What the headlines are covering
The stress in private credit is real, but the turbulence making headlines this month traces back to two specific, connected problems:
- The first issue is retail-focused fund redemptions. Starting in late February, a cascade of non-traded business development companies (BDCs) managed by some of the largest private credit firms received redemption requests in excess of their pre-disclosed 5% quarterly thresholds. As a result, these managers exercised their discretion to limit or prorate redemptions, meaning not all investors who requested withdrawals are being fully paid out. Many (mostly retail) investors are now discovering that when these non-traded BDCs say 5% per quarter, they generally mean it—and that liquidity is not guaranteed.
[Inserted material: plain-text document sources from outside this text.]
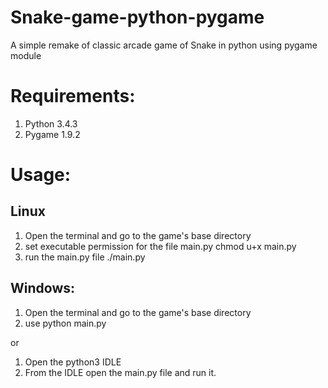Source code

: # Snake-game-python-pygame
A simple remake of classic arcade game of Snake in python using pygame module

Requirements:
==============================================================
1. Python 3.4.3
2. Pygame 1.9.2

Usage:
==============================================================

Linux
--------------------------------------------------------------
1. Open the terminal and go to the game's base directory
2. set executable permission for the file main.py
         chmod u+x main.py
3. run the main.py file
         ./main.py

Windows:
---------------------------------------------------------------
1. Open the terminal and go to the game's base directory
2. use python main.py

or

1. Open the python3 IDLE  
2. From the IDLE open the main.py file and run it.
- The second is a portfolio composition problem. Many of the funds drawing the most scrutiny also made concentrated bets, in some cases on leveraged loans to software companies — a sector now facing disruption from artificial intelligence. BlackRock wrote a $25 million loan to Infinite Commerce Holdings from 100 cents on the dollar to zero in a single quarter. Software borrowers represent an estimated 26% of major BDC holdings — and that concentration is where the most acute credit stress is currently playing out.
These are legitimate issues. Retail redemptions and tech sector exposure are issues worth taking seriously, but there are important data points that many of the headlines miss or don’t go into detail, which distorts the narrative from reality.
What the data says
Before extrapolating to a broader crisis as many of the headlines do, consider the context:
- The Wall Street Journal reported that investors “have yanked more than $11 billion out of private-credit funds during the past two quarters.” While $11 billion is a large amount, it represents less than 1% of total private credit AUM.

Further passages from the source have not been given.